(Dataset entries)
=== Section Start ===

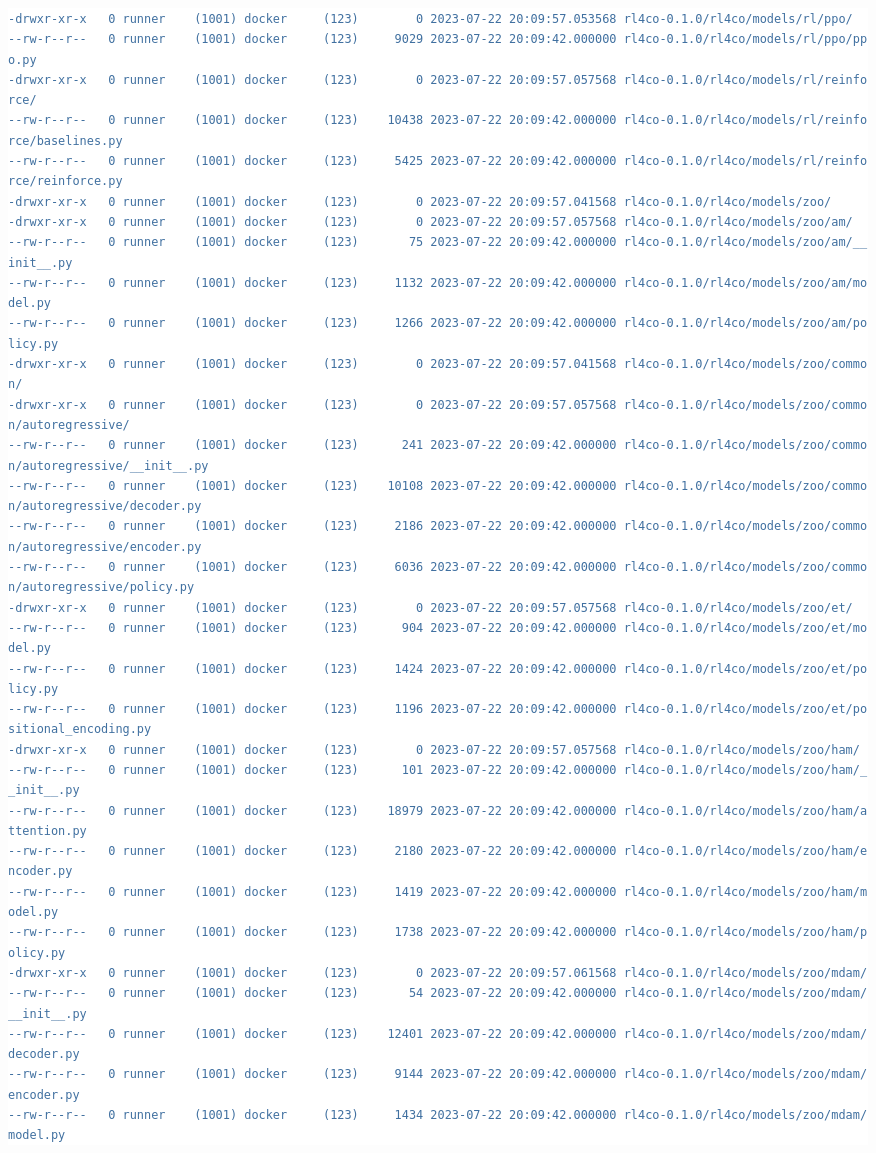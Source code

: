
 ```diff
-drwxr-xr-x   0 runner    (1001) docker     (123)        0 2023-07-22 20:09:57.053568 rl4co-0.1.0/rl4co/models/rl/ppo/
--rw-r--r--   0 runner    (1001) docker     (123)     9029 2023-07-22 20:09:42.000000 rl4co-0.1.0/rl4co/models/rl/ppo/ppo.py
-drwxr-xr-x   0 runner    (1001) docker     (123)        0 2023-07-22 20:09:57.057568 rl4co-0.1.0/rl4co/models/rl/reinforce/
--rw-r--r--   0 runner    (1001) docker     (123)    10438 2023-07-22 20:09:42.000000 rl4co-0.1.0/rl4co/models/rl/reinforce/baselines.py
--rw-r--r--   0 runner    (1001) docker     (123)     5425 2023-07-22 20:09:42.000000 rl4co-0.1.0/rl4co/models/rl/reinforce/reinforce.py
-drwxr-xr-x   0 runner    (1001) docker     (123)        0 2023-07-22 20:09:57.041568 rl4co-0.1.0/rl4co/models/zoo/
-drwxr-xr-x   0 runner    (1001) docker     (123)        0 2023-07-22 20:09:57.057568 rl4co-0.1.0/rl4co/models/zoo/am/
--rw-r--r--   0 runner    (1001) docker     (123)       75 2023-07-22 20:09:42.000000 rl4co-0.1.0/rl4co/models/zoo/am/__init__.py
--rw-r--r--   0 runner    (1001) docker     (123)     1132 2023-07-22 20:09:42.000000 rl4co-0.1.0/rl4co/models/zoo/am/model.py
--rw-r--r--   0 runner    (1001) docker     (123)     1266 2023-07-22 20:09:42.000000 rl4co-0.1.0/rl4co/models/zoo/am/policy.py
-drwxr-xr-x   0 runner    (1001) docker     (123)        0 2023-07-22 20:09:57.041568 rl4co-0.1.0/rl4co/models/zoo/common/
-drwxr-xr-x   0 runner    (1001) docker     (123)        0 2023-07-22 20:09:57.057568 rl4co-0.1.0/rl4co/models/zoo/common/autoregressive/
--rw-r--r--   0 runner    (1001) docker     (123)      241 2023-07-22 20:09:42.000000 rl4co-0.1.0/rl4co/models/zoo/common/autoregressive/__init__.py
--rw-r--r--   0 runner    (1001) docker     (123)    10108 2023-07-22 20:09:42.000000 rl4co-0.1.0/rl4co/models/zoo/common/autoregressive/decoder.py
--rw-r--r--   0 runner    (1001) docker     (123)     2186 2023-07-22 20:09:42.000000 rl4co-0.1.0/rl4co/models/zoo/common/autoregressive/encoder.py
--rw-r--r--   0 runner    (1001) docker     (123)     6036 2023-07-22 20:09:42.000000 rl4co-0.1.0/rl4co/models/zoo/common/autoregressive/policy.py
-drwxr-xr-x   0 runner    (1001) docker     (123)        0 2023-07-22 20:09:57.057568 rl4co-0.1.0/rl4co/models/zoo/et/
--rw-r--r--   0 runner    (1001) docker     (123)      904 2023-07-22 20:09:42.000000 rl4co-0.1.0/rl4co/models/zoo/et/model.py
--rw-r--r--   0 runner    (1001) docker     (123)     1424 2023-07-22 20:09:42.000000 rl4co-0.1.0/rl4co/models/zoo/et/policy.py
--rw-r--r--   0 runner    (1001) docker     (123)     1196 2023-07-22 20:09:42.000000 rl4co-0.1.0/rl4co/models/zoo/et/positional_encoding.py
-drwxr-xr-x   0 runner    (1001) docker     (123)        0 2023-07-22 20:09:57.057568 rl4co-0.1.0/rl4co/models/zoo/ham/
--rw-r--r--   0 runner    (1001) docker     (123)      101 2023-07-22 20:09:42.000000 rl4co-0.1.0/rl4co/models/zoo/ham/__init__.py
--rw-r--r--   0 runner    (1001) docker     (123)    18979 2023-07-22 20:09:42.000000 rl4co-0.1.0/rl4co/models/zoo/ham/attention.py
--rw-r--r--   0 runner    (1001) docker     (123)     2180 2023-07-22 20:09:42.000000 rl4co-0.1.0/rl4co/models/zoo/ham/encoder.py
--rw-r--r--   0 runner    (1001) docker     (123)     1419 2023-07-22 20:09:42.000000 rl4co-0.1.0/rl4co/models/zoo/ham/model.py
--rw-r--r--   0 runner    (1001) docker     (123)     1738 2023-07-22 20:09:42.000000 rl4co-0.1.0/rl4co/models/zoo/ham/policy.py
-drwxr-xr-x   0 runner    (1001) docker     (123)        0 2023-07-22 20:09:57.061568 rl4co-0.1.0/rl4co/models/zoo/mdam/
--rw-r--r--   0 runner    (1001) docker     (123)       54 2023-07-22 20:09:42.000000 rl4co-0.1.0/rl4co/models/zoo/mdam/__init__.py
--rw-r--r--   0 runner    (1001) docker     (123)    12401 2023-07-22 20:09:42.000000 rl4co-0.1.0/rl4co/models/zoo/mdam/decoder.py
--rw-r--r--   0 runner    (1001) docker     (123)     9144 2023-07-22 20:09:42.000000 rl4co-0.1.0/rl4co/models/zoo/mdam/encoder.py
--rw-r--r--   0 runner    (1001) docker     (123)     1434 2023-07-22 20:09:42.000000 rl4co-0.1.0/rl4co/models/zoo/mdam/model.py
```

=== Section End ===

Return the entries above in full and unchanged, omitting every image.

## RESPONSE TO THIS TASK
Source code

:
 ```diff
-drwxr-xr-x   0 runner    (1001) docker     (123)        0 2023-07-22 20:09:57.053568 rl4co-0.1.0/rl4co/models/rl/ppo/
--rw-r--r--   0 runner    (1001) docker     (123)     9029 2023-07-22 20:09:42.000000 rl4co-0.1.0/rl4co/models/rl/ppo/ppo.py
-drwxr-xr-x   0 runner    (1001) docker     (123)        0 2023-07-22 20:09:57.057568 rl4co-0.1.0/rl4co/models/rl/reinforce/
--rw-r--r--   0 runner    (1001) docker     (123)    10438 2023-07-22 20:09:42.000000 rl4co-0.1.0/rl4co/models/rl/reinforce/baselines.py
--rw-r--r--   0 runner    (1001) docker     (123)     5425 2023-07-22 20:09:42.000000 rl4co-0.1.0/rl4co/models/rl/reinforce/reinforce.py
-drwxr-xr-x   0 runner    (1001) docker     (123)        0 2023-07-22 20:09:57.041568 rl4co-0.1.0/rl4co/models/zoo/
-drwxr-xr-x   0 runner    (1001) docker     (123)        0 2023-07-22 20:09:57.057568 rl4co-0.1.0/rl4co/models/zoo/am/
--rw-r--r--   0 runner    (1001) docker     (123)       75 2023-07-22 20:09:42.000000 rl4co-0.1.0/rl4co/models/zoo/am/__init__.py
--rw-r--r--   0 runner    (1001) docker     (123)     1132 2023-07-22 20:09:42.000000 rl4co-0.1.0/rl4co/models/zoo/am/model.py
--rw-r--r--   0 runner    (1001) docker     (123)     1266 2023-07-22 20:09:42.000000 rl4co-0.1.0/rl4co/models/zoo/am/policy.py
-drwxr-xr-x   0 runner    (1001) docker     (123)        0 2023-07-22 20:09:57.041568 rl4co-0.1.0/rl4co/models/zoo/common/
-drwxr-xr-x   0 runner    (1001) docker     (123)        0 2023-07-22 20:09:57.057568 rl4co-0.1.0/rl4co/models/zoo/common/autoregressive/
--rw-r--r--   0 runner    (1001) docker     (123)      241 2023-07-22 20:09:42.000000 rl4co-0.1.0/rl4co/models/zoo/common/autoregressive/__init__.py
--rw-r--r--   0 runner    (1001) docker     (123)    10108 2023-07-22 20:09:42.000000 rl4co-0.1.0/rl4co/models/zoo/common/autoregressive/decoder.py
--rw-r--r--   0 runner    (1001) docker     (123)     2186 2023-07-22 20:09:42.000000 rl4co-0.1.0/rl4co/models/zoo/common/autoregressive/encoder.py
--rw-r--r--   0 runner    (1001) docker     (123)     6036 2023-07-22 20:09:42.000000 rl4co-0.1.0/rl4co/models/zoo/common/autoregressive/policy.py
-drwxr-xr-x   0 runner    (1001) docker     (123)        0 2023-07-22 20:09:57.057568 rl4co-0.1.0/rl4co/models/zoo/et/
--rw-r--r--   0 runner    (1001) docker     (123)      904 2023-07-22 20:09:42.000000 rl4co-0.1.0/rl4co/models/zoo/et/model.py
--rw-r--r--   0 runner    (1001) docker     (123)     1424 2023-07-22 20:09:42.000000 rl4co-0.1.0/rl4co/models/zoo/et/policy.py
--rw-r--r--   0 runner    (1001) docker     (123)     1196 2023-07-22 20:09:42.000000 rl4co-0.1.0/rl4co/models/zoo/et/positional_encoding.py
-drwxr-xr-x   0 runner    (1001) docker     (123)        0 2023-07-22 20:09:57.057568 rl4co-0.1.0/rl4co/models/zoo/ham/
--rw-r--r--   0 runner    (1001) docker     (123)      101 2023-07-22 20:09:42.000000 rl4co-0.1.0/rl4co/models/zoo/ham/__init__.py
--rw-r--r--   0 runner    (1001) docker     (123)    18979 2023-07-22 20:09:42.000000 rl4co-0.1.0/rl4co/models/zoo/ham/attention.py
--rw-r--r--   0 runner    (1001) docker     (123)     2180 2023-07-22 20:09:42.000000 rl4co-0.1.0/rl4co/models/zoo/ham/encoder.py
--rw-r--r--   0 runner    (1001) docker     (123)     1419 2023-07-22 20:09:42.000000 rl4co-0.1.0/rl4co/models/zoo/ham/model.py
--rw-r--r--   0 runner    (1001) docker     (123)     1738 2023-07-22 20:09:42.000000 rl4co-0.1.0/rl4co/models/zoo/ham/policy.py
-drwxr-xr-x   0 runner    (1001) docker     (123)        0 2023-07-22 20:09:57.061568 rl4co-0.1.0/rl4co/models/zoo/mdam/
--rw-r--r--   0 runner    (1001) docker     (123)       54 2023-07-22 20:09:42.000000 rl4co-0.1.0/rl4co/models/zoo/mdam/__init__.py
--rw-r--r--   0 runner    (1001) docker     (123)    12401 2023-07-22 20:09:42.000000 rl4co-0.1.0/rl4co/models/zoo/mdam/decoder.py
--rw-r--r--   0 runner    (1001) docker     (123)     9144 2023-07-22 20:09:42.000000 rl4co-0.1.0/rl4co/models/zoo/mdam/encoder.py
--rw-r--r--   0 runner    (1001) docker     (123)     1434 2023-07-22 20:09:42.000000 rl4co-0.1.0/rl4co/models/zoo/mdam/model.py
```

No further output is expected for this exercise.